Breaking Out

Jennifer Aniston does time in writer Mike White's new prison movie

 <i>The Good Girl</i>
The Good Girl

A good girl doesn't usually tell lies, or bed barely legal boys in motel rooms rented by the hour, or leave friends to die alone, but a good girl under duress can only stay good for so long. Ask Ibsen or Flaubert. Mike White did. His screenplay for The Good Girl, starring Jennifer Aniston, was heavily influenced by both authors' portraits of decent women undone by the everlasting ennui of their lives, by that most desolate of refrains: "Is this all there is?"

Aniston's Justine wakes every morning to work the make-up counter at the dippy Retail Rodeo in a generic Texas town, comes home every evening to a dopey husband (John C. Reilly) who has beer-bonged his sperm unusable. Before this all became so routine, Justine could get by on daydreams of something better, but now -- "Now I don't even know what to imagine anymore."

In short, she is trapped. White, whose writing credits include Chuck & Buck (his first collaboration with Good Girl director Miguel Arteta) and TV's Freaks and Geeks and Pasadena, explains that he "wanted to write a prison movie, and it felt like the Retail Rodeo was the perfect place to set [it]." At the time he was writing the script, White was trapped, too.

"I was in a lot of debt, living off credit cards, just trying to figure out how to write my way out of it. I was in a place like where [Justine] is in the beginning of the movie, [wondering] 'Is this all there is? How do I get out of here?' I guess I was kind of depressed."

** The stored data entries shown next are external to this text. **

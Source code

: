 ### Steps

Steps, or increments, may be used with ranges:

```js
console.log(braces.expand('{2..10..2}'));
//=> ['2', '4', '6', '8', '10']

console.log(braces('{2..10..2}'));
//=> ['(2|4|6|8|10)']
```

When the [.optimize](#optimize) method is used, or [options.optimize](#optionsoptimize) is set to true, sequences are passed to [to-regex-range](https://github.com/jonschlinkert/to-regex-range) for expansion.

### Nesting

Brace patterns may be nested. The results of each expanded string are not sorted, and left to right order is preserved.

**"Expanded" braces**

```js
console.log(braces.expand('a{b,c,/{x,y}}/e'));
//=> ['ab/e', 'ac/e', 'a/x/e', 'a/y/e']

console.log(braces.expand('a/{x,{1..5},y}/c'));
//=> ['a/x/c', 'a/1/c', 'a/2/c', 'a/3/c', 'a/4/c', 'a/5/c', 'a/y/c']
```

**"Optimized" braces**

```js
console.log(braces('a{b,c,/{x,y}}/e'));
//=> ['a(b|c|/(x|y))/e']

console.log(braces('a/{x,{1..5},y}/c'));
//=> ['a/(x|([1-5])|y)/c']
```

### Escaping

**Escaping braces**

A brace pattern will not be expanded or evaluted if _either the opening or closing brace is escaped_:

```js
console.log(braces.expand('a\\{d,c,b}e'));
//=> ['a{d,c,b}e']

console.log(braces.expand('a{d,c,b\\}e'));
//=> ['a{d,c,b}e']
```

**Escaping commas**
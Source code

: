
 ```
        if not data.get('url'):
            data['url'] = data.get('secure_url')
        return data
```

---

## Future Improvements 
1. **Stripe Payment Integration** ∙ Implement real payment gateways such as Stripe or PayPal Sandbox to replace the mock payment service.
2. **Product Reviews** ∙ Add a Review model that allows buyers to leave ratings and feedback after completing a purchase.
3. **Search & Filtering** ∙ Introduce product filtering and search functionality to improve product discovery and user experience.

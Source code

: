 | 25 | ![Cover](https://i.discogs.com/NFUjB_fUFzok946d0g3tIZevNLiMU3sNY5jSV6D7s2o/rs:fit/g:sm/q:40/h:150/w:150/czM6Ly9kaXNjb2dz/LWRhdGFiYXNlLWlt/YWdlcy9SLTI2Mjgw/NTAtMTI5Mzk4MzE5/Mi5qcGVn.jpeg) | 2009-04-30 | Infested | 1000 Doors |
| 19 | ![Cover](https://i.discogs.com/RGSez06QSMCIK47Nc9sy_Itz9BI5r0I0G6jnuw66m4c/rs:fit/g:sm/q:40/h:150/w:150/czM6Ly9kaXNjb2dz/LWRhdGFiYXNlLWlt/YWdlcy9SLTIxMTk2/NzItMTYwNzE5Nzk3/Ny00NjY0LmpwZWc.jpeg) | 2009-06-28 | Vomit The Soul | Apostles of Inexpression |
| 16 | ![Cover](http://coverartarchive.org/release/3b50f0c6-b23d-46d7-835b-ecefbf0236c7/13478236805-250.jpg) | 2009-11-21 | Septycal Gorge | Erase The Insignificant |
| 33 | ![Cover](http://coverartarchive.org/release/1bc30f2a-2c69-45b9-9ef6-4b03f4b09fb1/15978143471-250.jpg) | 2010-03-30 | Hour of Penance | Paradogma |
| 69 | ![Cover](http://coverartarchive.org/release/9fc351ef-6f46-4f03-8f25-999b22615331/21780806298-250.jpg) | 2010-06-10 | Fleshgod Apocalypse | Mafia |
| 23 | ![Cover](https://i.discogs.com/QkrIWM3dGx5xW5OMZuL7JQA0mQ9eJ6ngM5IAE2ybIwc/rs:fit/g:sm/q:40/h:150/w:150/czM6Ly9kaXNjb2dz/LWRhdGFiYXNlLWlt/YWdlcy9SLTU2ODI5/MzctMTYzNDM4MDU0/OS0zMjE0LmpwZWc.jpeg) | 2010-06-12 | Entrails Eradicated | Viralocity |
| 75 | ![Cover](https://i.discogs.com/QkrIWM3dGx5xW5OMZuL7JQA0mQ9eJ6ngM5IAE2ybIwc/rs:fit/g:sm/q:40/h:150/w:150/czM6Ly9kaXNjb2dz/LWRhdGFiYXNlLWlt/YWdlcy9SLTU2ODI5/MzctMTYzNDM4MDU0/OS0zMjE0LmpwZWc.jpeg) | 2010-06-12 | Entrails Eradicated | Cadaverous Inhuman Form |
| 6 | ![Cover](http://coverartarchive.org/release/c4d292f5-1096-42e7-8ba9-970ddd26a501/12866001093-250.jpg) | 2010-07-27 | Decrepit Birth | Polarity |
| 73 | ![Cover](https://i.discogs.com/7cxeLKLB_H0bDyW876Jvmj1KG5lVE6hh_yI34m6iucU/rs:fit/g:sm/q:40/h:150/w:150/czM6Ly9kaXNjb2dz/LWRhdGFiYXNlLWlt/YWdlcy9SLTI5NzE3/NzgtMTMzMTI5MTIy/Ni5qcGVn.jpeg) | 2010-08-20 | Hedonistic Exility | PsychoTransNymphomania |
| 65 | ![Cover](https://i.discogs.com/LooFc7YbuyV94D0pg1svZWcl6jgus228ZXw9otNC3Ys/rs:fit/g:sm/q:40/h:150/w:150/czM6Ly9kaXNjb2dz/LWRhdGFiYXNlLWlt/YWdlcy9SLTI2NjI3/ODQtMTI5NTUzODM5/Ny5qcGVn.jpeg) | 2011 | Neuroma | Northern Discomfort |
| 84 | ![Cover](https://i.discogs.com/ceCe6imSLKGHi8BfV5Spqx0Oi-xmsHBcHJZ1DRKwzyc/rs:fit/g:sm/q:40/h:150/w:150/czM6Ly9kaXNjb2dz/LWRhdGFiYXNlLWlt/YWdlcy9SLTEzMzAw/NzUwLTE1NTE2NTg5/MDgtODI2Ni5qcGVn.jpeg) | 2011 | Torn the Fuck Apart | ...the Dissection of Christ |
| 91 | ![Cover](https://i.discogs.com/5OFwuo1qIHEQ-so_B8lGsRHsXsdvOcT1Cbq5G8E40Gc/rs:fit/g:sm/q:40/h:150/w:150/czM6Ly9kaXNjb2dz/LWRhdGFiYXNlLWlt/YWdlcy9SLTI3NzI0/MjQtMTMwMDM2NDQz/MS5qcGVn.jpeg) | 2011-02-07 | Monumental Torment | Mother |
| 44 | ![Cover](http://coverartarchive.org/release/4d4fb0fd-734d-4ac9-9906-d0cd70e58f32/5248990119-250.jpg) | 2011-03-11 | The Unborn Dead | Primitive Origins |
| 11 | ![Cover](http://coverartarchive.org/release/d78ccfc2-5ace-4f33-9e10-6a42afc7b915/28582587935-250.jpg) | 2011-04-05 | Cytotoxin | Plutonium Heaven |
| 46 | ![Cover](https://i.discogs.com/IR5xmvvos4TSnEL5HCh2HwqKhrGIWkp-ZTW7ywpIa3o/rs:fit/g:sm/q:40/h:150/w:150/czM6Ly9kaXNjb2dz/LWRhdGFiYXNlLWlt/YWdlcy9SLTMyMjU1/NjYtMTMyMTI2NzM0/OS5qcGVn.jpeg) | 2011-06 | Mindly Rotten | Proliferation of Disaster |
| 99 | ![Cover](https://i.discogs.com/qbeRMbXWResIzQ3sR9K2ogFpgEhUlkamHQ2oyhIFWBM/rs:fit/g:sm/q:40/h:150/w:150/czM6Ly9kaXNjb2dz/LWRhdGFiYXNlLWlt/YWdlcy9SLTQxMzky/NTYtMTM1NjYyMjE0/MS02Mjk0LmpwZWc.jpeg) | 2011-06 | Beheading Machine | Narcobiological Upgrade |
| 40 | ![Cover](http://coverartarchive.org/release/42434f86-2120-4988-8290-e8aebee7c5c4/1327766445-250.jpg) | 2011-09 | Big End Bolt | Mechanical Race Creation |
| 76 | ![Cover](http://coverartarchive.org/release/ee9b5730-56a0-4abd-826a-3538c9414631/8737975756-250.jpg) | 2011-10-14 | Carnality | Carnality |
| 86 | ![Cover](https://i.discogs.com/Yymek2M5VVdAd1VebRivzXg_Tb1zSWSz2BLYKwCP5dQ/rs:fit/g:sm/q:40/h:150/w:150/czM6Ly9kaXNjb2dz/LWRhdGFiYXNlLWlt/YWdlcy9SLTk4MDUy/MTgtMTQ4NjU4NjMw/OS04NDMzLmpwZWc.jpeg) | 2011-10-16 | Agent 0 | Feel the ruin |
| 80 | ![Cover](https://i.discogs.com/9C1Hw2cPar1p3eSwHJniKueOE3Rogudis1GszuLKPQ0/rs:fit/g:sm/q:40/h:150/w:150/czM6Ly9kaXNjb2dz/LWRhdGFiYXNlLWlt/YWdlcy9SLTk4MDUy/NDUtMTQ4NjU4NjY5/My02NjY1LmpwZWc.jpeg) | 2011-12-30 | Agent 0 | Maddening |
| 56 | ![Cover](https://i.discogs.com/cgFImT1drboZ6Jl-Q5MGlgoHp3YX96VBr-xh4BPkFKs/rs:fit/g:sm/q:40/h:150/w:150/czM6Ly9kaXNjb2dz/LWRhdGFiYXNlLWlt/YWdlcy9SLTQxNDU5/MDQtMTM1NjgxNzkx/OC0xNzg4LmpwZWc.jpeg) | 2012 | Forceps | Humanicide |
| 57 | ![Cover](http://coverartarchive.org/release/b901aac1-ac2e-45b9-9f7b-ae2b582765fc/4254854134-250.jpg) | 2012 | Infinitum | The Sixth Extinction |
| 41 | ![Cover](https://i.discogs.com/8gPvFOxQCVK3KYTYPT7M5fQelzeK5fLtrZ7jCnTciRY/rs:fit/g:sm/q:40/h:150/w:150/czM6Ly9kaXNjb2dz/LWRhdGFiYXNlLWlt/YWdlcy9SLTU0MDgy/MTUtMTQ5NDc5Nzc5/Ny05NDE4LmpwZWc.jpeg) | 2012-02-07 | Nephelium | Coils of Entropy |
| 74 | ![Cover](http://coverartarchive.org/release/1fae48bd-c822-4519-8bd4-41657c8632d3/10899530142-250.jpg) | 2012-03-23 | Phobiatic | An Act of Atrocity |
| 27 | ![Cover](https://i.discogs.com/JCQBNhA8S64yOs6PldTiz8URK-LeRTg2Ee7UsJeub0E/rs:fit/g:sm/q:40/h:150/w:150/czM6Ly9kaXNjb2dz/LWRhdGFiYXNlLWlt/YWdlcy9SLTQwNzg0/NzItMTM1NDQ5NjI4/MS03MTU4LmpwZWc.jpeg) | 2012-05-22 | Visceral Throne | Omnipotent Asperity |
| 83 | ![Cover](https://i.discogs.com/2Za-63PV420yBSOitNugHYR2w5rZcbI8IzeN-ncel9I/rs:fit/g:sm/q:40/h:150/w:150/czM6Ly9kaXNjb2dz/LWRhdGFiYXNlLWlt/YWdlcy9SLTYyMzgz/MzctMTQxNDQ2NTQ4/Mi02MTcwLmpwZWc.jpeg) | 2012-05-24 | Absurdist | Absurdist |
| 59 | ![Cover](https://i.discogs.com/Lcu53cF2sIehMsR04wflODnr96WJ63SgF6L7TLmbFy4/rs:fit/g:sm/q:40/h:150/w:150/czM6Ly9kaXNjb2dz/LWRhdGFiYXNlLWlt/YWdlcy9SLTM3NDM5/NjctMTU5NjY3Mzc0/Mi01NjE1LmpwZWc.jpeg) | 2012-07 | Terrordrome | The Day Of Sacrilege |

No kidding. Well, he might be -- the Pasadena-born/bred/still-based writer has a way of mining perversion for punchlines. If The Good Girl plays out under a black cloud, then the silver lining is the film's black comic bite. White's the first person to make a case for the levity of a laugh: "The dramatic version of this movie is not a movie I would want to see. It would be too unpleasant." The desperation of Justine's situation -- a dead-end job in a dead-end marriage in a dead-end town -- is mellowed by White's dead-on depiction of Justine's environs, from Diet Cherry Cokes and Chuck E. Cheese's to a downhome vernacular that counts "doohickey" as a viable noun. Some critics have pointed to the script as evidence that White doesn't "feel the pain of the underclass," a complaint the self-professed child of "poor white trash" muses at. "Anyone who would actually make that argument is as patronizing as anyone who's making fun of [the lower-class]," concludes the writer, who has a small part in the film as a Bible-thumping security guard. "The people in this movie could inhabit any class, any world. I was trying to strip it down to its most elemental level."

White's characters have a push and pull effect on the audience -- they can trigger empathy, then disgust, in the time it takes to crack open one of those Diet Cherry Cokes. By the writer's own admission, the titular good girl "brings everyone down around her." The casting of Aniston -- prime time's golden girl -- both complicates and enriches the film. "If you had someone who was a little colder [than Aniston], it would have been a much less interesting movie. ... The thing about Jennifer is, there's something very likable and appealing about her. It confuses all the dark things that her character does throughout the movie."

Sure, they're dark, but what's a good girl under duress to do? Maybe stop trying to be a good girl and settle for being only human. end story


The Good Girl opens in Austin theatres on Friday. See Film Listings for review.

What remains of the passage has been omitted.